(WHAT NEEDS TO BE DONE): Only the lines that include "which" should be copied from the data below.

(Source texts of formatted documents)
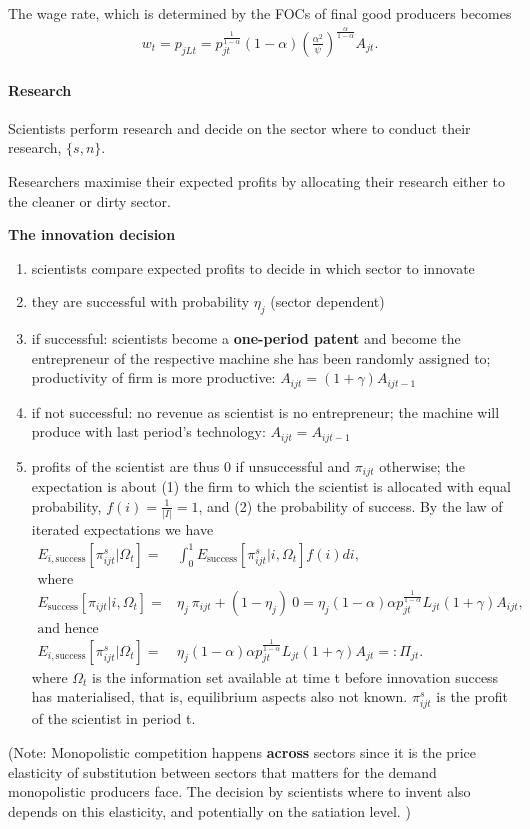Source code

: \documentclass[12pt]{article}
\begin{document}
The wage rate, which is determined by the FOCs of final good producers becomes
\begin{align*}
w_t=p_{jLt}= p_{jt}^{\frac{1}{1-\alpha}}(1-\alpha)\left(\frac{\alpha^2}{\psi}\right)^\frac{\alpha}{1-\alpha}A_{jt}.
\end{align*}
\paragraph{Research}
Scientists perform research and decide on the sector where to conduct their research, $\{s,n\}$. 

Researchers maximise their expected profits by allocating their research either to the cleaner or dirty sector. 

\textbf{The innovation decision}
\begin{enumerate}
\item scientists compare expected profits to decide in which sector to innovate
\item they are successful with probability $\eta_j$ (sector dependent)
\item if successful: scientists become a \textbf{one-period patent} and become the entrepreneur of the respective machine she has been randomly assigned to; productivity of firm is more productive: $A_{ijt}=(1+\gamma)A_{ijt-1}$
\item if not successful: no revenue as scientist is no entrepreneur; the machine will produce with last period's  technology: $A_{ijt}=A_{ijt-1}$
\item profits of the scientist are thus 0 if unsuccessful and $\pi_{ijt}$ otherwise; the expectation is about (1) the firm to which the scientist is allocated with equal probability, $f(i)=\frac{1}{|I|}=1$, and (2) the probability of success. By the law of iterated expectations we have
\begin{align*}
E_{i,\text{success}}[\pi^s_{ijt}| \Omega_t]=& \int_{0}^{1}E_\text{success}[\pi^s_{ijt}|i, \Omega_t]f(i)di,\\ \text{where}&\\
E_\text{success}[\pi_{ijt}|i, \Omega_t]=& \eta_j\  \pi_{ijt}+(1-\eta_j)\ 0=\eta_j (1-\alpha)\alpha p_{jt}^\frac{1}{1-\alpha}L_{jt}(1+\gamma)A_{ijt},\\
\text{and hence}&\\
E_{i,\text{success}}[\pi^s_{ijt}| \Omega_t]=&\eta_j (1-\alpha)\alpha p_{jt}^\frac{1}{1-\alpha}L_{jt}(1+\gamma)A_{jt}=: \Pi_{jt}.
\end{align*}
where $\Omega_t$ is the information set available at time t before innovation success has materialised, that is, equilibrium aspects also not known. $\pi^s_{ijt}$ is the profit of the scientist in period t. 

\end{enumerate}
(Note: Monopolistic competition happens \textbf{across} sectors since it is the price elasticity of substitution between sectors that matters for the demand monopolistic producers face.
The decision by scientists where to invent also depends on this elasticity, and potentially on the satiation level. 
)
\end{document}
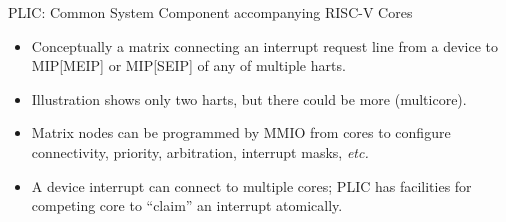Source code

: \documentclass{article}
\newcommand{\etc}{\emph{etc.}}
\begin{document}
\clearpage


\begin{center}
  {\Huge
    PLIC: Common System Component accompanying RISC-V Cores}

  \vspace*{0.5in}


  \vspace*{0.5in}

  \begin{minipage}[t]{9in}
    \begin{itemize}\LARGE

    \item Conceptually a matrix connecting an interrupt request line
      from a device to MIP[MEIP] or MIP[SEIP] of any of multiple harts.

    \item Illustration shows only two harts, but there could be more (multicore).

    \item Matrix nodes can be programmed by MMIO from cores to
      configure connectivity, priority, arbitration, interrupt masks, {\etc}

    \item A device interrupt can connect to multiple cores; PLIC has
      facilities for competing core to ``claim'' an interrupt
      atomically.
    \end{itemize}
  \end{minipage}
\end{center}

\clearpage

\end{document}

(EXERCISE RESPONSE):
The wage rate, which is determined by the FOCs of final good producers becomes
\item scientists compare expected profits to decide in which sector to innovate
\item profits of the scientist are thus 0 if unsuccessful and $\pi_{ijt}$ otherwise; the expectation is about (1) the firm to which the scientist is allocated with equal probability, $f(i)=\frac{1}{|I|}=1$, and (2) the probability of success. By the law of iterated expectations we have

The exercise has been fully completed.